Russian officials decry espionage arrests
Decrying what it called a return to Cold War-style posturing, Russia today condemned the announcement by US authorities of the arrests in New York and Boston of 10 alleged Russian spies, and some officials suggested that law enforcement agencies were acting to undercut relations between Moscow and Washington.
"These actions have no justification and pursue unseemly goals," Russian Foreign Ministry spokesman Andrei Nesterenko said in a statement. "We don't understand the reasons that prompted the US Department of Justice to make a public statement in the spirit of spy stories from the Cold War-era."
Russian Foreign Minister Sergei Lavrov, speaking in Jerusalem after talks with his Israeli counterpart, said that Russia expected an explanation from the United States over the arrests.
"They have not explained to us what is going on. I hope they will," Lavrov said in comments reported by the Russian RIA Novosti news agency. "The only thing I can say is that the timing was chosen with particular elegance."
“It is deeply regrettable that such things happen in the backdrop of a ‘reset' in Russian-American relations declared by the US Administration,” the Russian Foreign Ministry statement said.
The announcement of the arrest came just days after Russian President Dmitry Medvedev ate a hamburger with President Obama during a warm summit meeting in Washington.
A Russian poll published before news of the arrests broke Monday suggested that Russians have a higher opinion of the United States than they have had in years.

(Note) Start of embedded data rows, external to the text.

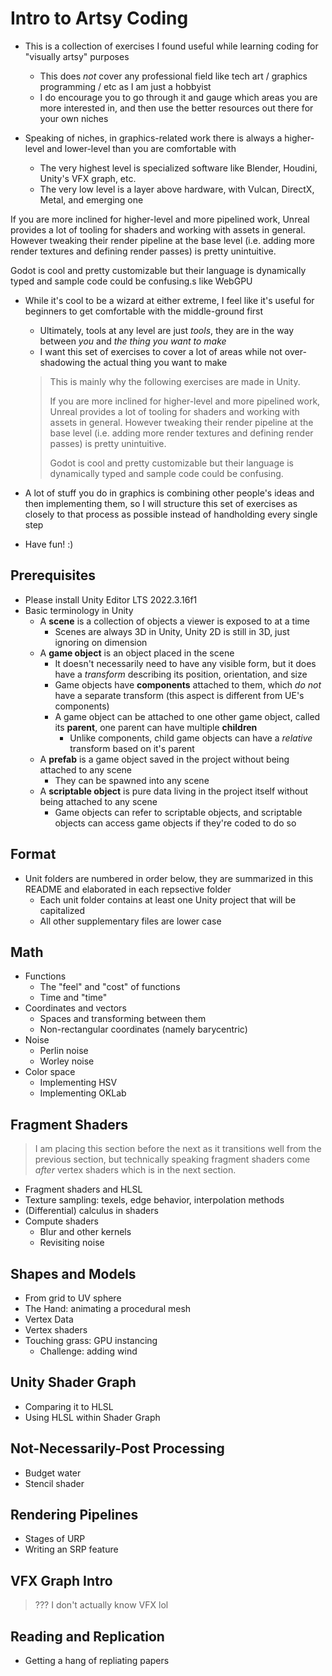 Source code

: # Intro to Artsy Coding
- This is a collection of exercises I found useful while learning coding for "visually artsy" purposes
  - This does *not* cover any professional field like tech art / graphics programming / etc as I am just a hobbyist
  - I do encourage you to go through it and gauge which areas you are more interested in, and then use the better resources out there for your own niches

- Speaking of niches, in graphics-related work there is always a higher-level and lower-level than you are comfortable with
  - The very highest level is specialized software like Blender, Houdini, Unity's VFX graph, etc.
  - The very low level is a layer above hardware, with Vulcan, DirectX, Metal, and emerging one

If you are more inclined for higher-level and more pipelined work, Unreal provides a lot of tooling for shaders and working with assets in general. However tweaking their render pipeline at the base level (i.e. adding more render textures and defining render passes) is pretty unintuitive.

Godot is cool and pretty customizable but their language is dynamically typed and sample code could be confusing.s like WebGPU

- While it's cool to be a wizard at either extreme, I feel like it's useful for beginners to get comfortable with the middle-ground first
  - Ultimately, tools at any level are just *tools*, they are in the way between *you* and *the thing you want to make*
  - I want this set of exercises to cover a lot of areas while not over-shadowing the actual thing you want to make
  > This is mainly why the following exercises are made in Unity.
  > 
  > If you are more inclined for higher-level and more pipelined work, Unreal provides a lot of tooling for shaders and working with assets in general. However tweaking their render pipeline at the base level (i.e. adding more render textures and defining render passes) is pretty unintuitive.
  > 
  > Godot is cool and pretty customizable but their language is dynamically typed and sample code could be confusing.

- A lot of stuff you do in graphics is combining other people's ideas and then implementing them, so I will structure this set of exercises as closely to that process as possible instead of handholding every single step

- Have fun! :)

## Prerequisites
- Please install Unity Editor LTS 2022.3.16f1
- Basic terminology in Unity
  - A **scene** is a collection of objects a viewer is exposed to at a time
    - Scenes are always 3D in Unity, Unity 2D is still in 3D, just ignoring on dimension
  - A **game object** is an object placed in the scene
    - It doesn't necessarily need to have any visible form, but it does have a *transform* describing its position, orientation, and size
    - Game objects have **components** attached to them, which *do not* have a separate transform (this aspect is different from UE's components)
    - A game object can be attached to one other game object, called its **parent**, one parent can have multiple **children**
      - Unlike components, child game objects can have a *relative* transform based on it's parent
  - A **prefab** is a game object saved in the project without being attached to any scene
    - They can be spawned into any scene
  - A **scriptable object** is pure data living in the project itself without being attached to any scene
    - Game objects can refer to scriptable objects, and scriptable objects can access game objects if they're coded to do so

## Format
- Unit folders are numbered in order below, they are summarized in this README and elaborated in each repsective folder
  - Each unit folder contains at least one Unity project that will be capitalized
  - All other supplementary files are lower case

## Math
- Functions
  - The "feel" and "cost" of functions
  - Time and "time"
- Coordinates and vectors
  - Spaces and transforming between them
  - Non-rectangular coordinates (namely barycentric)
- Noise
  - Perlin noise
  - Worley noise
- Color space
  - Implementing HSV
  - Implementing OKLab

## Fragment Shaders

> I am placing this section before the next as it transitions well from the previous section, but technically speaking fragment shaders come *after* vertex shaders which is in the next section.

- Fragment shaders and HLSL
- Texture sampling: texels, edge behavior, interpolation methods
- (Differential) calculus in shaders
- Compute shaders
  - Blur and other kernels
  - Revisiting noise

## Shapes and Models
- From grid to UV sphere
- The Hand: animating a procedural mesh
- Vertex Data
- Vertex shaders
- Touching grass: GPU instancing
  - Challenge: adding wind

## Unity Shader Graph
- Comparing it to HLSL
- Using HLSL within Shader Graph

## Not-Necessarily-Post Processing
- Budget water
- Stencil shader

## Rendering Pipelines
- Stages of URP
- Writing an SRP feature

## VFX Graph Intro
> ??? I don't actually know VFX lol

## Reading and Replication
- Getting a hang of repliating papers

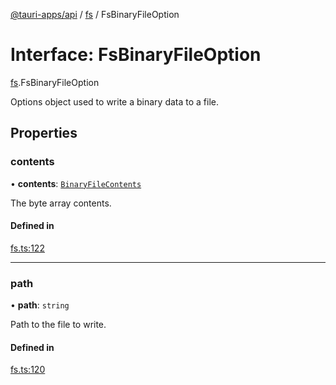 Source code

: [@tauri-apps/api](../README.md) / [fs](../modules/fs.md) / FsBinaryFileOption

# Interface: FsBinaryFileOption

[fs](../modules/fs.md).FsBinaryFileOption

Options object used to write a binary data to a file.

## Properties

### contents

• **contents**: [`BinaryFileContents`](../modules/fs.md#binaryfilecontents)

The byte array contents.

#### Defined in

[fs.ts:122](https://github.com/tauri-apps/tauri/blob/6e16679/tooling/api/src/fs.ts#L122)

___

### path

• **path**: `string`

Path to the file to write.

#### Defined in

[fs.ts:120](https://github.com/tauri-apps/tauri/blob/6e16679/tooling/api/src/fs.ts#L120)

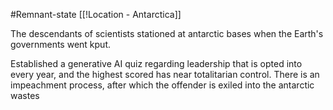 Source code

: #Remnant-state
[[!Location - Antarctica]]

The descendants of scientists stationed at antarctic bases when the Earth's governments went kput.

Established a generative AI quiz regarding leadership that is opted into every year, and the highest scored has near totalitarian control. There is an impeachment process, after which the offender is exiled into the antarctic wastes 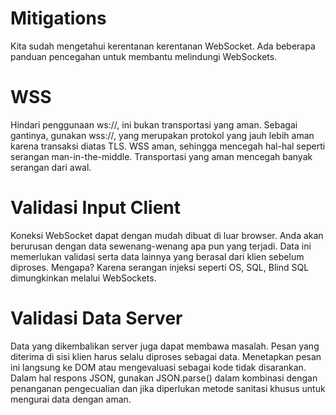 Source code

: # Mitigations

Kita sudah mengetahui kerentanan kerentanan WebSocket. Ada beberapa panduan pencegahan untuk membantu melindungi WebSockets.

# WSS

Hindari penggunaan ws://, ini bukan transportasi yang aman. Sebagai gantinya, gunakan wss://, yang merupakan protokol yang jauh lebih aman karena transaksi diatas TLS. WSS aman, sehingga mencegah hal-hal seperti serangan man-in-the-middle. Transportasi yang aman mencegah banyak serangan dari awal.

# Validasi Input Client

Koneksi WebSocket dapat dengan mudah dibuat di luar browser. Anda akan berurusan dengan data sewenang-wenang apa pun yang terjadi. Data ini memerlukan validasi serta data lainnya yang berasal dari klien sebelum diproses. Mengapa? Karena serangan injeksi seperti OS, SQL, Blind SQL dimungkinkan melalui WebSockets.

# Validasi Data Server

Data yang dikembalikan server juga dapat membawa masalah. Pesan yang diterima di sisi klien harus selalu diproses sebagai data. Menetapkan pesan ini langsung ke DOM atau mengevaluasi sebagai kode tidak disarankan. Dalam hal respons JSON, gunakan JSON.parse() dalam kombinasi dengan penanganan pengecualian dan jika diperlukan metode sanitasi khusus untuk mengurai data dengan aman. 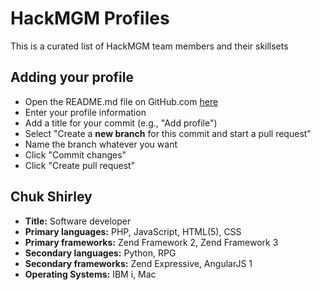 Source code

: # HackMGM Profiles
This is a curated list of HackMGM team members and their skillsets

## Adding your profile
* Open the README.md file on GitHub.com [here](https://github.com/HackMGM/hackmgm-profiles/blob/master/README.md)
* Enter your profile information
* Add a title for your commit (e.g., "Add <your-name-here> profile")
* Select "Create a **new branch** for this commit and start a pull request"
* Name the branch whatever you want
* Click "Commit changes"
* Click "Create pull request"

## Chuk Shirley
* **Title:** Software developer  
* **Primary languages:** PHP, JavaScript, HTML(5), CSS  
* **Primary frameworks:** Zend Framework 2, Zend Framework 3
* **Secondary languages:** Python, RPG
* **Secondary frameworks:** Zend Expressive, AngularJS 1  
* **Operating Systems:** IBM i, Mac
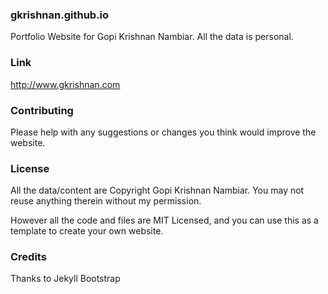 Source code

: ### gkrishnan.github.io
Portfolio Website for Gopi Krishnan Nambiar. All the data is personal.

### Link
http://www.gkrishnan.com

### Contributing
Please help with any suggestions or changes you think would improve the website.

### License
All the data/content are Copyright Gopi Krishnan Nambiar. You may not reuse anything therein without my permission.

However all the code and files are MIT Licensed, and you can use this as a template to create your own website.

### Credits
Thanks to Jekyll Bootstrap

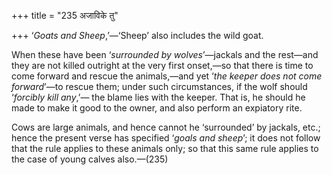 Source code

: +++
title = "235 अजाविके तु"

+++
‘*Goats and Sheep*,’—‘Sheep’ also includes the wild goat.

When these have been ‘*surrounded* *by* *wolves*’—jackals and the
rest—and they are not killed outright at the very first onset,—so that
there is time to come forward and rescue the animals,—and yet ‘*the
keeper does not come forward*’—to rescue them; under such circumstances,
if the wolf should ‘*forcibly kill any*,’— the blame lies with the
keeper. That is, he should he made to make it good to the owner, and
also perform an expiatory rite.

Cows are large animals, and hence cannot he ‘surrounded’ by jackals,
etc.; hence the present verse has specified ‘*goals and sheep*’; it does
not follow that the rule applies to these animals only; so that this
same rule applies to the case of young calves also.—(235)


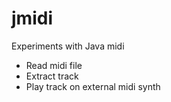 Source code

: # jmidi
Experiments with Java midi

* Read midi file
* Extract track
* Play track on external midi synth

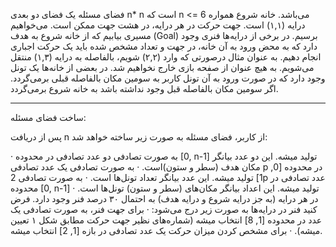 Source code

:فضای مسئله یک فضای دو بعدی  n* n  است که  n <= 6  می‌باشد.
خانه شروع همواره درایه (۱,۱) است. 
جهت حرکت در هر درایه،  در هشت جهت ممکن است. 
می‌خواهیم مسیری بیابیم که از خانه شروع به هدف (Goal) برسیم. 
در برخی از درایه‌ها فنری وجود دارد که به محض ورود به آن خانه، در جهت و تعداد مشخص شده باید یک حرکت اجباری انجام دهیم.
به عنوان مثال درصورتی که وارد (۲,۲) شویم، بالفاصله به درایه (۱,۳) منتقل می‌شویم.
 به هیچ عنوان از صفحه بازی خارج نخواهیم شد.
 در بعضی از خانه‌ها یک تونل وجود دارد که در صورت ورود به آن تونل کاربر به سومین مکان بالفاصله قبلی برمی‌گردد.
 اگر سومین مکان بالفاصله قبل وجود نداشته باشد به خانه شروع برمی‌گردد.

---

ساخت فضای مسئله:

پس از دریافت  n  از کاربر، فضای مسئله به صورت زیر ساخته خواهد شد:

· به صورت تصادفی دو عدد تصادفی در محدوده  [0, n-1]  تولید میشه. این دو عدد بیانگر مکان هدف (سطر و ستون)است.
· به صورت تصادفی یک عدد تصادفی  p  در محدوده  [0, 1]  تولید میشه. این عدد بیانگر تعداد تونل‌ها است.
· به صورت تصادفی  2p  عدد تصادفی در محدوده  [0, n-1]  تولید میشه. این اعداد بیانگر مکان‌های (سطر و ستون) تونل‌ها است.
· در هر درایه (به جز درایه شروع و درایه هدف) به احتمال ۳۰ درصد فنر وجود دارد. فرض کنید فنر در درایه‌ها به صورت زیر درج می‌شود:
  · برای جهت فنر، به صورت تصادفی یک عدد در محدوده  [1, 8]  انتخاب میشه (شماره‌های نظیر جهت حرکت مطابق شکل ۱ تعیین میشه).
  · برای مشخص کردن میزان حرکت یک عدد تصادفی در بازه  [1, 2]  انتخاب میشه.
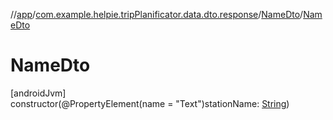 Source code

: //[app](../../../index.md)/[com.example.helpie.tripPlanificator.data.dto.response](../index.md)/[NameDto](index.md)/[NameDto](-name-dto.md)

# NameDto

[androidJvm]\
constructor(@PropertyElement(name = &quot;Text&quot;)stationName: [String](https://kotlinlang.org/api/latest/jvm/stdlib/kotlin/-string/index.html))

Fifty-nine percent of Russians have a “good” or “very good” opinion of the United States, up from 46 percent a year ago and 22 percent in September 2008, according to the VTsIOM polling agency.
Gennady Gudkov, the deputy head of the Security Committee of the Russian lower house of parliament, told Ekho Moskvy radio that said the scandal might have been orchestrated by “anti-Obama forces" seeking to reverse the US president's policy of a "reset" in US-Russian relations.
The official newspaper of the Russian government, Rossiiskaya Gazeta, went further, saying that the arrest of the alleged spies had the look of a political show.
"Exactly how much damage was caused by their activity was not clear from the official statements of the Justice Ministry," the paper said. "However, the enthusiasm with which the American mass media latched onto this story by turning it into a ‘spy scandal’ speaks of the orchestration of these events."